在冰上融化Fusarium venenatum JRoy36-19B的冷冻原生质体。向50ml无菌聚丙烯试管中加入5μg实施例8中描述的凝胶纯化过的tri5缺失片段。加入100μl原生质体，轻轻混匀，并在冰上保持30分钟。加入1ml SPTC，于室温温育20分钟。加入25ml 40℃的COVE顶层琼脂糖后，将混合物倒在一个150mm直径COVE琼脂平板上。转化平板于室温温育长达14天。

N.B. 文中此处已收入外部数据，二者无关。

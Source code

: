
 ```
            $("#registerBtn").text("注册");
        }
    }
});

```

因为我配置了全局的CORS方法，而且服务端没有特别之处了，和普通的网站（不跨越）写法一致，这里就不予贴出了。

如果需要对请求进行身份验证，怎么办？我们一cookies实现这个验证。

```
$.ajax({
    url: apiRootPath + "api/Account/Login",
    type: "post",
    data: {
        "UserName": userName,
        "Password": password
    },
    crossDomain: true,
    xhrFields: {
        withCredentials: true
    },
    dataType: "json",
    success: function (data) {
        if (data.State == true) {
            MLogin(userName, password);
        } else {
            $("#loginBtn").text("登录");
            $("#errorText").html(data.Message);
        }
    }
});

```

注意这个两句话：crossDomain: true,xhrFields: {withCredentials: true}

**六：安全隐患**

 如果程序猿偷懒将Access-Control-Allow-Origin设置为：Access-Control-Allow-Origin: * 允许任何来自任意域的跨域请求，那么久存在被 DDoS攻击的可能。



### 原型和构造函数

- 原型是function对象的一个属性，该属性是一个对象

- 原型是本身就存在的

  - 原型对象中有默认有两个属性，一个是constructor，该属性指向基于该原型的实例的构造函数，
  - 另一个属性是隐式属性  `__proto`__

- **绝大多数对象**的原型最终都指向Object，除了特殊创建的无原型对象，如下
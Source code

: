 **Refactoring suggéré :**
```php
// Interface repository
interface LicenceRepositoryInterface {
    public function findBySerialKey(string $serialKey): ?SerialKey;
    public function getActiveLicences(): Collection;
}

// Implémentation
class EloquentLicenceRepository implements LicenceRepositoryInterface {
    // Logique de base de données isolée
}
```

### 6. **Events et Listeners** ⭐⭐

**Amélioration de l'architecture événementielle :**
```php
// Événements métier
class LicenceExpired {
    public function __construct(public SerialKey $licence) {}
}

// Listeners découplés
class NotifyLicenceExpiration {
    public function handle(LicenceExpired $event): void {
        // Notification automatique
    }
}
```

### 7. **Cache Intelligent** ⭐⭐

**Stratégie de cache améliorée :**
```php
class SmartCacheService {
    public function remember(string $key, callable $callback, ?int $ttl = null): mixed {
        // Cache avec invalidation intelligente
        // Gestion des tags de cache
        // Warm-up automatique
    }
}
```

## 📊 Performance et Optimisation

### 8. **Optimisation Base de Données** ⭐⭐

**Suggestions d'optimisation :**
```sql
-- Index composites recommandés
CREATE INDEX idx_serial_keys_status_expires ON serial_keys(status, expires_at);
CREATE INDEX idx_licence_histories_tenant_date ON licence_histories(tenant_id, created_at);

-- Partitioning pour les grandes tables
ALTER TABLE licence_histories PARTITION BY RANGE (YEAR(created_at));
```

在COVE平板上生长需要具有利用乙酰胺作为氮源的能力，这就表明整合了amdS基因，由此挑选出转化子。有超过145个转化子(来自20次转化)在COVE平板上生长，检测其中20个转化子的4，15-diacetoxyscirpenol(DAS)产量。
按照以下方案诱导产生DAS。通过将2升Fernbach摇瓶中的500ml RA生孢培养基接种上12个从基本培养基平板上切下来的琼脂栓块(5×5mm)来制备孢子储液。Fernbach摇瓶于28℃、150rpm培养40小时。然后经无菌Miracloth将培养物收集到50ml无菌Falcon试管中，用血球计数玻片计数后将浓度调到2×107个孢子/ml。孢子储液可立即或于5℃储存1或两周后使用。
将2ml 2×107孢子/ml孢子储液(新制备的或者存放了1或两周的)接种到装在250ml有挡板的玻璃摇瓶中的50ml MYRO培养基中，作3份。摇瓶于28℃、220rpm，在光照下培养7天。7天后，用无菌Miracloth将每个摇瓶的内容物过滤，测量其pH，进行DAS分析前储存在-20℃。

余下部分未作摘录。